Time risk Fail lost function error [95% conf. int.]
────────────────────────────────────────────────────────────────────────
control
1 21 2 0 0.9048 0.0641 0.6700 0.9753
2 19 2 0 0.8095 0.0857 0.5689 0.9239
3 17 1 0 0.7619 0.0929 0.5194 0.8933
4 16 2 0 0.6667 0.1029 0.4254 0.8250
5 14 2 0 0.5714 0.1080 0.3380 0.7492
8 12 4 0 0.3810 0.1060 0.1831 0.5778
11 8 2 0 0.2857 0.0986 0.1166 0.4818
12 6 2 0 0.1905 0.0857 0.0595 0.3774
15 4 1 0 0.1429 0.0764 0.0357 0.3212
17 3 1 0 0.0952 0.0641 0.0163 0.2612
22 2 1 0 0.0476 0.0465 0.0033 0.1970
23 1 1 0 0.0000 . . .
treated
6 21 3 1 0.8571 0.0764 0.6197 0.9516
7 17 1 0 0.8067 0.0869 0.5631 0.9228
9 16 0 1 0.8067 0.0869 0.5631 0.9228
10 15 1 1 0.7529 0.0963 0.5032 0.8894
11 13 0 1 0.7529 0.0963 0.5032 0.8894
13 12 1 0 0.6902 0.1068 0.4316 0.8491
16 11 1 0 0.6275 0.1141 0.3675 0.8049
17 10 0 1 0.6275 0.1141 0.3675 0.8049
19 9 0 1 0.6275 0.1141 0.3675 0.8049
20 8 0 1 0.6275 0.1141 0.3675 0.8049
22 7 1 0 0.5378 0.1282 0.2678 0.7468
23 6 1 0 0.4482 0.1346 0.1881 0.6801
25 5 0 1 0.4482 0.1346 0.1881 0.6801
32 4 0 2 0.4482 0.1346 0.1881 0.6801
34 2 0 1 0.4482 0.1346 0.1881 0.6801
35 1 0 1 0.4482 0.1346 0.1881 0.6801
────────────────────────────────────────────────────────────────────────
Note: Net lost equals the number lost minus the number who entered.
> summary(kmg)
Call: survfit(formula = Surv(weeks, relapse) ~ group, data = gehan)
group=control
time n.risk n.event survival std.err lower 95% CI upper 95% CI
1 21 2 0.9048 0.0641 0.78754 1.000
2 19 2 0.8095 0.0857 0.65785 0.996
3 17 1 0.7619 0.0929 0.59988 0.968
4 16 2 0.6667 0.1029 0.49268 0.902
5 14 2 0.5714 0.1080 0.39455 0.828
8 12 4 0.3810 0.1060 0.22085 0.657
11 8 2 0.2857 0.0986 0.14529 0.562
12 6 2 0.1905 0.0857 0.07887 0.460
15 4 1 0.1429 0.0764 0.05011 0.407
17 3 1 0.0952 0.0641 0.02549 0.356
22 2 1 0.0476 0.0465 0.00703 0.322
23 1 1 0.0000 NaN NA NA
group=treated
time n.risk n.event survival std.err lower 95% CI upper 95% CI
6 21 3 0.857 0.0764 0.720 1.000
7 17 1 0.807 0.0869 0.653 0.996
10 15 1 0.753 0.0963 0.586 0.968
13 12 1 0.690 0.1068 0.510 0.935
16 11 1 0.627 0.1141 0.439 0.896
22 7 1 0.538 0.1282 0.337 0.858
23 6 1 0.448 0.1346 0.249 0.807
The convention is to report the survival function immediately after each time.
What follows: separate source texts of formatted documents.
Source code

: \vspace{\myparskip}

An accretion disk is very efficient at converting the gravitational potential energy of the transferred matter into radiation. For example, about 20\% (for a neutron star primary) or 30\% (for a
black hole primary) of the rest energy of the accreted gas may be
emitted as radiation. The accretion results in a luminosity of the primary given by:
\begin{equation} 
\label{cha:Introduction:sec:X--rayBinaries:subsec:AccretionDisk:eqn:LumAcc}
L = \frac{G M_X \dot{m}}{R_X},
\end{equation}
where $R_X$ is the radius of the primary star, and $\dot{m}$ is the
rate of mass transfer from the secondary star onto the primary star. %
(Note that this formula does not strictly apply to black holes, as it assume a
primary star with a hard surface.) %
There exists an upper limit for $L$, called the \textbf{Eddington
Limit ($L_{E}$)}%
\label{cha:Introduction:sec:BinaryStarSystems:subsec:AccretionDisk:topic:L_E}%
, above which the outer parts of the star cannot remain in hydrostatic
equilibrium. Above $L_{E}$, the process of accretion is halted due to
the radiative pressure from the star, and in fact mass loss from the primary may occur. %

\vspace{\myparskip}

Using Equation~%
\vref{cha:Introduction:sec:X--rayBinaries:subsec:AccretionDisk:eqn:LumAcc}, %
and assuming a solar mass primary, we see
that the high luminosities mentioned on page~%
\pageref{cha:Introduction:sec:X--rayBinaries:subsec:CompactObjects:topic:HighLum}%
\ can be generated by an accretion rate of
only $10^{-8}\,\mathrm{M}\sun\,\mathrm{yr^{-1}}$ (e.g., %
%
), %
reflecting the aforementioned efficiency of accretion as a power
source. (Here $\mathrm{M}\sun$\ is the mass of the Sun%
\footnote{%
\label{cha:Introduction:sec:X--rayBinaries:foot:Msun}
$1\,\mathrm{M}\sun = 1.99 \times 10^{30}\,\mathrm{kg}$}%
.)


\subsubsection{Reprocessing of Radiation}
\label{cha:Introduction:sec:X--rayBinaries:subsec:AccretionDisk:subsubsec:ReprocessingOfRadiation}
In the control group there are no censored observations, and the Kaplan-Meier estimate is simply the proportion alive after each distinct failure time. You can also check that the standard error is the usual binomial estimate. For example just after 8 weeks there are 8 out of 21 alive, the proportion is 8/21 = 0.381 and the standard error is v0.381(1 - 0.381)/21) = 0.106.
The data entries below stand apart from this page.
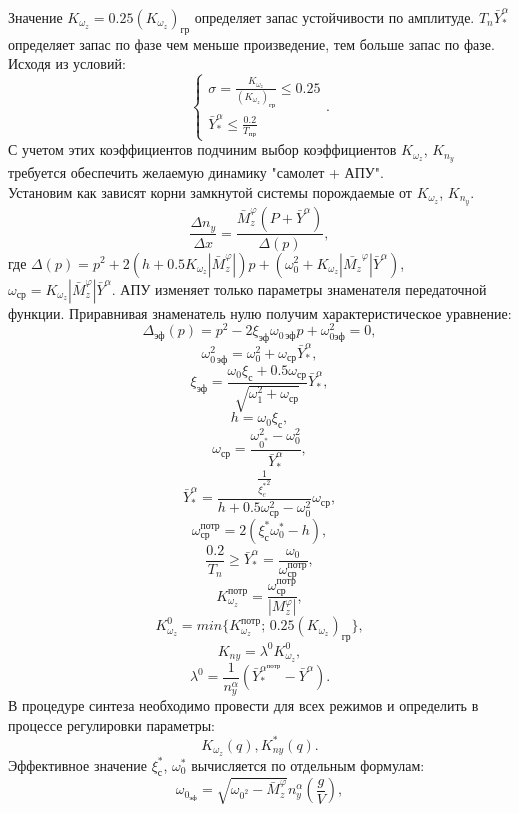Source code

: \documentclass{article}
\begin{document}
Значение $K_{\omega_z} = 0.25(K_{\omega_z})_\text{гр}$ определяет запас
устойчивости по амплитуде. $T_n \bar{Y}_*^\alpha$ определяет запас по фазе чем
меньше произведение, тем больше запас по фазе.
Исходя из условий:
\[
    \begin{cases}
        \sigma = \frac{K_{\omega_z}}{(K_{\omega_z})_\text{гр}} \leq 0.25 \\
        \bar{Y}_*^\alpha \leq \frac{0.2}{T_\text{пр}}
    \end{cases}.
\]
С учетом этих коэффициентов подчиним выбор коэффициентов $K_{\omega_z}$,
$K_{n_y}$ требуется обеспечить желаемую динамику "самолет + АПУ".\\
Установим как зависят корни замкнутой системы порождаемые от $K_{\omega_z}$,
$K_{n_y}$.
\[
    \frac{\Delta n_y}{\Delta x} = \frac{\bar{M}_z^\varphi (P +
    \bar{Y}^\alpha)}{\Delta(p)},
\]
где $\Delta(p) = p^2 + 2(h+0.5 K_{\omega_z} |\bar{M}_z^\varphi|)p + (\omega_0^2
+ K_{\omega_z}|\bar{M_z}^\varphi|\bar{Y}^\alpha)$, $\omega_\text{ср} =
K_{\omega_z} |\bar{M}_z^\varphi| \bar{Y}^\alpha$.
АПУ изменяет только параметры знаменателя передаточной функции.
Приравнивая знаменатель нулю получим характеристическое уравнение:
\[
    \Delta_\text{эф}(p)= p^2 - 2 \xi_\text{эф}\omega_{0 \, \text{эф}}p +
    \omega_{0 \text{эф}}^2 = 0,
\]
\[
    \omega_{0 \, \text{эф}}^2 = \omega_0^2 + \omega_\text{ср}\bar{Y}^\alpha_*,
\]
\[
    \xi_\text{эф} = \frac{\omega_0 \xi_\text{с}
    +0.5\omega_\text{ср}}{\sqrt{\omega_1^2 + \omega_\text{ср}}}
    \bar{Y}^{\alpha}_* ,
\]
\[
    h = \omega_0 \xi_\text{с},
\]
\[
    \omega_\text{ср}= \frac{\omega_{0^*}^2 - \omega_0^2}{\bar{Y}^{\alpha}_*},
\]
\[
    \bar{Y}^{\alpha}_* = \frac{\frac{1}{{\xi_c^*}^2}}{h + 0.5
    \omega_\text{ср}^2- \omega_0^2}{\omega_\text{ср}},
\]
\[
    \omega_\text{ср}^{\text{потр}} = 2(\xi_\text{с}^* \omega_0^* - h),
\]
\[
    \frac{0.2}{T_n} \geq \bar{Y}^{\alpha}_* =
    \frac{\omega_0}{\omega_\text{ср}^{\text{потр}}},
\]
\[
    K_{\omega_z}^{\text{потр}} =
    \frac{\omega_\text{ср}^{\text{потр}}}{|M_z^{\varphi}|},
\]
\[
    K_{\omega_z}^0 = min\{K_{\omega_z}^{\text{потр}}; \,
    0.25(K_{\omega_z})_\text{гр}\},
\]
\[
    K_{ny}= \lambda^0 K^0_{\omega_z},
\]
\[
    \lambda^0 = \frac{1}{n_y^\alpha}(\bar{Y}^{\alpha^{\text{потр}}}_* -
    \bar{Y}^\alpha).
\]
В процедуре синтеза необходимо провести для всех режимов и определить в
процессе регулировки параметры:
\[
    K_{\omega_z}(q), K_{ny}^*(q).
\]
Эффективное значение $\xi_\text{с}^*$, $\omega_0^*$ вычисляется по отдельным
формулам:
\[
    \omega_{0_\text{эф}} = \sqrt{\omega_{0^{2}} -\bar{M}_z^{\varphi}}
    n_y^{\alpha}(\frac{g}{V}),
\]
\end{document}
In the treated group 12 cases are censored and 9 relapse. Can you compute the estimate by hand? The distinct times of death are 6, 7, 10, 13, 16, 22 and 23. The counts of relapses are 3, 1, 1, 1, 1, 1, 1. When there are ties between event and censoring times it is customary to assume that the event occurred first; that is, observations censored at t are assumed to be exposed at that time, effectively censored just after t. The counts of censored observations after each death time (but before the next) are 1, 1, 2, 0, 3, 0 and 5. When the last observation is censored the K-M estimate is greater than zero, and is usually considered undefined after that.